Spielberg's enchanting take on Dahl's endearing BFG | Lauren Enk Mann | CWR
While Steven Spielberg apparently couldn’t resist inserting some strange and unnecessary additions, "BFG" is refreshingly free of agenda and is filled with spectacular visual details.
Film adaptations of storyteller Roald Dahl’s work have always been rather hit or miss; his quirky sense of humor, fanciful stories, and typically one-dimensional characters are difficult to translate effectively to the screen. Moreover, Dahl’s original tales are often punctuated by a morbidity akin to Grimm’s fairy tales and foreign to modern children’s stories, and are thus difficult to recreate convincingly as family film fare. Nonetheless, many other quirky geniuses, like Tim Burton and Wes Anderson, have tried their hands at adapting his work, from Willy Wonka and the Chocolate Factory to Matilda to Fantastic Mr. Fox.
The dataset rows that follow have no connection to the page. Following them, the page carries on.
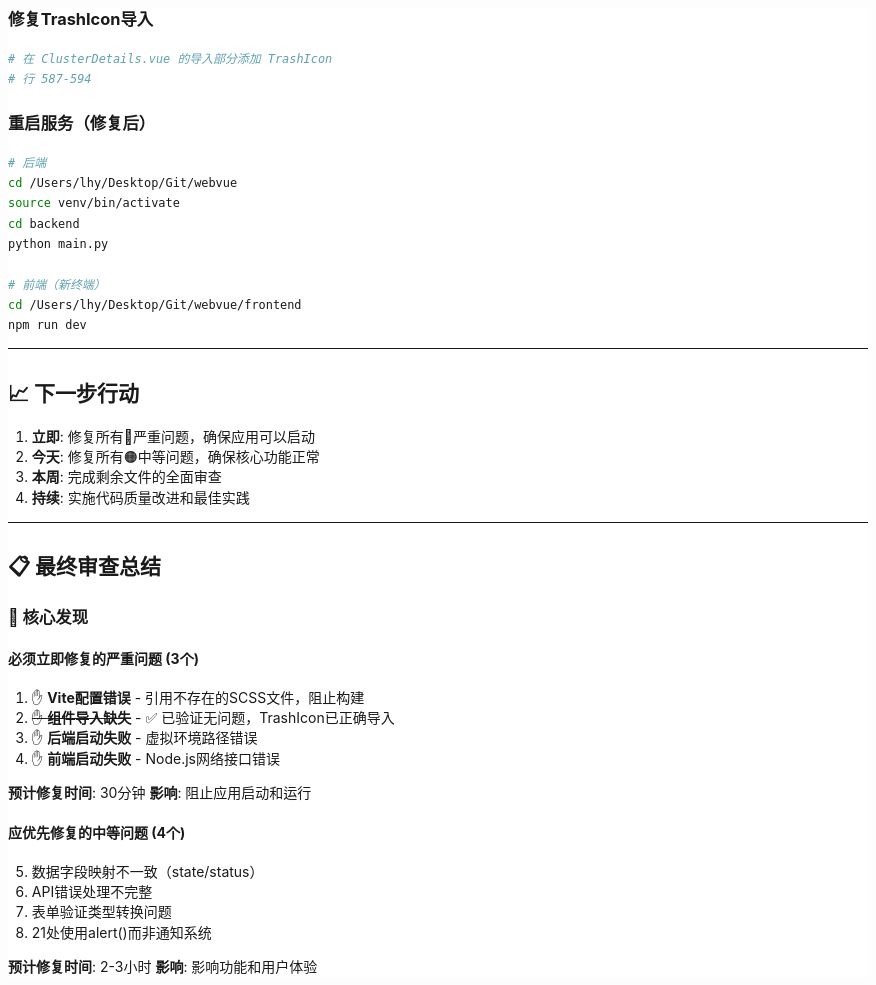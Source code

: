 ### 修复TrashIcon导入
```bash
# 在 ClusterDetails.vue 的导入部分添加 TrashIcon
# 行 587-594
```

### 重启服务（修复后）
```bash
# 后端
cd /Users/lhy/Desktop/Git/webvue
source venv/bin/activate
cd backend
python main.py

# 前端（新终端）
cd /Users/lhy/Desktop/Git/webvue/frontend
npm run dev
```

---

## 📈 下一步行动

1. **立即**: 修复所有🔴严重问题，确保应用可以启动
2. **今天**: 修复所有🟠中等问题，确保核心功能正常
3. **本周**: 完成剩余文件的全面审查
4. **持续**: 实施代码质量改进和最佳实践

---

## 📋 最终审查总结

### 🎯 核心发现

#### 必须立即修复的严重问题 (3个)
1. ✋ **Vite配置错误** - 引用不存在的SCSS文件，阻止构建
2. ~~✋ **组件导入缺失**~~ - ✅ 已验证无问题，TrashIcon已正确导入
3. ✋ **后端启动失败** - 虚拟环境路径错误  
4. ✋ **前端启动失败** - Node.js网络接口错误

**预计修复时间**: 30分钟
**影响**: 阻止应用启动和运行

#### 应优先修复的中等问题 (4个)
5. 数据字段映射不一致（state/status）
6. API错误处理不完整
7. 表单验证类型转换问题
8. 21处使用alert()而非通知系统

**预计修复时间**: 2-3小时
**影响**: 影响功能和用户体验
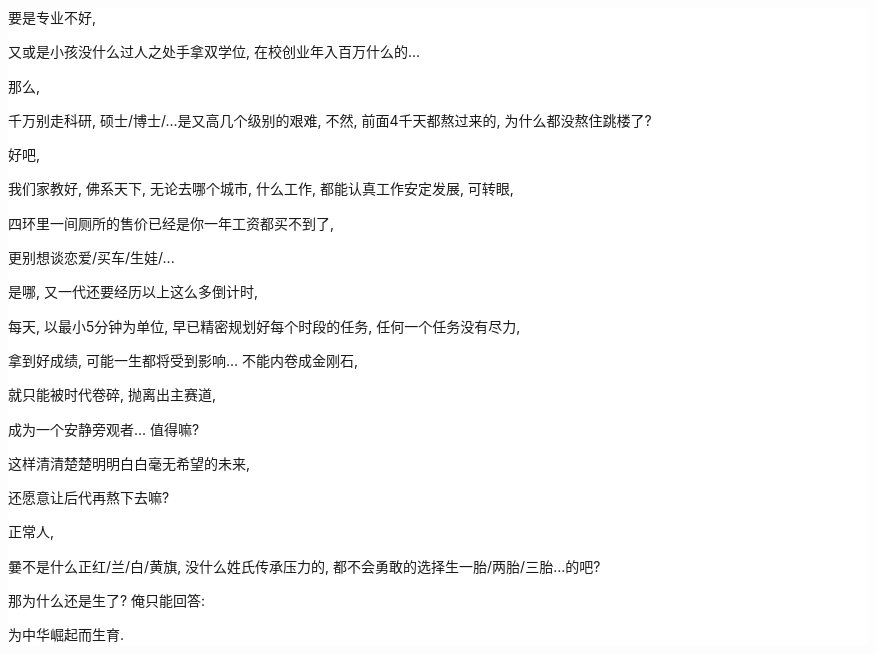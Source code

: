 要是专业不好,

又或是小孩没什么过人之处手拿双学位,
在校创业年入百万什么的...

那么,

千万别走科研,
硕士/博士/...是又高几个级别的艰难,
不然,
前面4千天都熬过来的,
为什么都没熬住跳楼了?

好吧,

我们家教好,
佛系天下,
无论去哪个城市,
什么工作,
都能认真工作安定发展,
可转眼,

四环里一间厕所的售价已经是你一年工资都买不到了,

更别想谈恋爱/买车/生娃/...

是哪,
又一代还要经历以上这么多倒计时,

每天,
以最小5分钟为单位,
早已精密规划好每个时段的任务,
任何一个任务没有尽力,

拿到好成绩,
可能一生都将受到影响...
不能内卷成金刚石,

就只能被时代卷碎,
抛离出主赛道,

成为一个安静旁观者...
值得嘛?

这样清清楚楚明明白白毫无希望的未来,

还愿意让后代再熬下去嘛?

正常人,

嘦不是什么正红/兰/白/黄旗,
没什么姓氏传承压力的,
都不会勇敢的选择生一胎/两胎/三胎...的吧?

那为什么还是生了?
俺只能回答:

为中华崛起而生育.​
Now, The BFG, perhaps the most endearing of Dahl’s tales, gets its turn at the hands of Hollywood’s moguls, in a summer blockbuster directed by Steven Spielberg. And Spielberg’s BFG neither departs wildly from nor adheres slavishly to Dahl’s story, making it about as enjoyable and faithful an adaptation of the book as could possibly have been hoped.
From the start, the film’s obvious crowning achievement is certainly the BFG himself. The homely giant is a masterpiece of animation, with his giant wiggling ears and his gangly legs balancing out his soulful eyes and kindly wrinkled face. His most lovable trait—his mixed up way of speaking—is reproduced here exactly as in the book, voiced to perfection by Mark Rylance. Loping about the London streets at night, hooded and cloaked, with a bag of dreams and a trumpet to blow them into the rooms of sleeping children, the BFG is a combination of mythical creature and homely secret philanthropist. Easily keeping pace with the larger-than-life BFG is Ruby Barnhill, absolutely perfect as the intrepid and practical bookworm orphan named Sophie. Barnhill captures Sophie’s bravery and obvious precociousness (how many ten year olds typically read Nicholas Nickleby?) with innocent and unaffected charm.
Yet it is the chemistry between the appealingly articulate Sophie and the fumbling giant that arguably keeps the film afloat in Dahl’s at times ridiculous plotline. The bravehearted and intelligent little girl is a fitting companion and counterpoint to the misspeaking, kind-hearted Big Friendly Giant; like him, she is something of an outcast, awake alone at night. He treats her with gentleness and kindness, and she in turn gives him respect and encouragement. While at times their relationship may wander into the saccharine, Sophie’s youthful boldness and the BFG’s tender, grandfatherly care for her makes their friendship blossom onscreen, even when threatened by the destructive invasions of the BFG’s home by the oafish, man-eating giants like Bloodbottler and Fleshlumpeater.
In this unlikely friendship, moral themes regarding courage, transgression, and reparation make an appearance.